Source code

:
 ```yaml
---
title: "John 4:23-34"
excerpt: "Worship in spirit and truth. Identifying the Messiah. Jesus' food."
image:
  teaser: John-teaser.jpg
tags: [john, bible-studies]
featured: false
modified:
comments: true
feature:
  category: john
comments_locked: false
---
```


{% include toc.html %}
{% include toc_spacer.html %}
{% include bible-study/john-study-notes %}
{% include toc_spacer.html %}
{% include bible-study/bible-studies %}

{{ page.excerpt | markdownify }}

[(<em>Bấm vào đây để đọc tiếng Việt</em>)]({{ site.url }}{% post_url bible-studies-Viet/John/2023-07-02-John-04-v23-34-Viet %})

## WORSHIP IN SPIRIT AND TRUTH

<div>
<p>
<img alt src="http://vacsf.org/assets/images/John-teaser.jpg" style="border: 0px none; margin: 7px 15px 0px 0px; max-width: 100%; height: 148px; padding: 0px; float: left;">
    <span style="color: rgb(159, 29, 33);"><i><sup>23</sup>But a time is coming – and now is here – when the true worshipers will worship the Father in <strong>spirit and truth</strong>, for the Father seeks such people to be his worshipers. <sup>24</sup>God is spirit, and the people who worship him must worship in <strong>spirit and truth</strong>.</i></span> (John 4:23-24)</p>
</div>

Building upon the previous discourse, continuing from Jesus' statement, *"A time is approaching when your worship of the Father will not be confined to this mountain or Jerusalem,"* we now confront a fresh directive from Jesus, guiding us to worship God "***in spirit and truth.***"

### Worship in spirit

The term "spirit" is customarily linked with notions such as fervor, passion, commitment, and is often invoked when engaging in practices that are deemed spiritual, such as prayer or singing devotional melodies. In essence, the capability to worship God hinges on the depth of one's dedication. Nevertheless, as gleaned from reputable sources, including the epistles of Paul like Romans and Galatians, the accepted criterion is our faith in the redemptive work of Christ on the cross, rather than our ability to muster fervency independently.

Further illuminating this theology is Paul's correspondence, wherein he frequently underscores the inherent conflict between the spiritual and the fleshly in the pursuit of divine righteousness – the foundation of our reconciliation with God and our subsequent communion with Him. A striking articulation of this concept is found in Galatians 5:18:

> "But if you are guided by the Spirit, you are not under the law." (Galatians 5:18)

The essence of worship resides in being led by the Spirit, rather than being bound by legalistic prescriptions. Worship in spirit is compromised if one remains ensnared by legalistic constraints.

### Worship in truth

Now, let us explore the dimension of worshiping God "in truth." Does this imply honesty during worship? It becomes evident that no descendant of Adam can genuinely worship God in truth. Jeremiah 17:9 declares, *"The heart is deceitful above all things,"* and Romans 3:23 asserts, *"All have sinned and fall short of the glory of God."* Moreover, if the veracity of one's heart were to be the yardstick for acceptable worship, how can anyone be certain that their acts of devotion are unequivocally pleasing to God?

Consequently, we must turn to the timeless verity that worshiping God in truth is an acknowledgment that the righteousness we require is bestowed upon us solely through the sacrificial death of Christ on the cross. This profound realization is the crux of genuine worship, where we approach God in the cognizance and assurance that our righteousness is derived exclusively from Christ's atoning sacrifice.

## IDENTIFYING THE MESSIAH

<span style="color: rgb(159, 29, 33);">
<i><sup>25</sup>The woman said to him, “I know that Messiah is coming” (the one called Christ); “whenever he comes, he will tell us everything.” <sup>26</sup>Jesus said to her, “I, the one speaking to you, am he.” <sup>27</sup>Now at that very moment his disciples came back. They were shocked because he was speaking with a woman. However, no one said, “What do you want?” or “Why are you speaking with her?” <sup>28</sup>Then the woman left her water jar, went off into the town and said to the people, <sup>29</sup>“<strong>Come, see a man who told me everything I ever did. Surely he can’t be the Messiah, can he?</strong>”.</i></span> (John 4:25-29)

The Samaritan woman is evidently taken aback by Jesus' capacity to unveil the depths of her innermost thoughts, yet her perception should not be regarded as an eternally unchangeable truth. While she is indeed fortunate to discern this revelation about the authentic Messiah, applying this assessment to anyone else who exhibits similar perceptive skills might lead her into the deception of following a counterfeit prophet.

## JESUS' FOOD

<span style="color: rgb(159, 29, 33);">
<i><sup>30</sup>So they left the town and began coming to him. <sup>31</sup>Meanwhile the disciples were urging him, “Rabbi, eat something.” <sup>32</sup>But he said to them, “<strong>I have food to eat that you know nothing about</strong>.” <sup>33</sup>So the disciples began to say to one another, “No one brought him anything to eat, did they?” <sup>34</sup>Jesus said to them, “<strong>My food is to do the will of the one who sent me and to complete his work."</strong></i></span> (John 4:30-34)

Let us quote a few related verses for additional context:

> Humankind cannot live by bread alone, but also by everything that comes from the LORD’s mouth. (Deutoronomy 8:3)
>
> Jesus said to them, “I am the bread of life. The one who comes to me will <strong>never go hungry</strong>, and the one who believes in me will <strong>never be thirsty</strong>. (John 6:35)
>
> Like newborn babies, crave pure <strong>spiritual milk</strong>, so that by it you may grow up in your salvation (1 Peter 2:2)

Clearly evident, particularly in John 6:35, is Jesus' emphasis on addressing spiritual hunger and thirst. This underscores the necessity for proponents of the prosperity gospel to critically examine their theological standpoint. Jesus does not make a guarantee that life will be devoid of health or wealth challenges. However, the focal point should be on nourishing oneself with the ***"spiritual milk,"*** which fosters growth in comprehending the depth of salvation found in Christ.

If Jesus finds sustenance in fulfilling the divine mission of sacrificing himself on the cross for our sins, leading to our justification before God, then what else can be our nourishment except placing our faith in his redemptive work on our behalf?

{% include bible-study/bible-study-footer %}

○ ○ ○ ○

PROBLEM STATEMENT: Report the lines above that have the word "include" in them.

YOUR SOLUTION:
{% include toc.html %}
{% include toc_spacer.html %}
{% include bible-study/john-study-notes %}
{% include toc_spacer.html %}
{% include bible-study/bible-studies %}
{% include bible-study/bible-study-footer %}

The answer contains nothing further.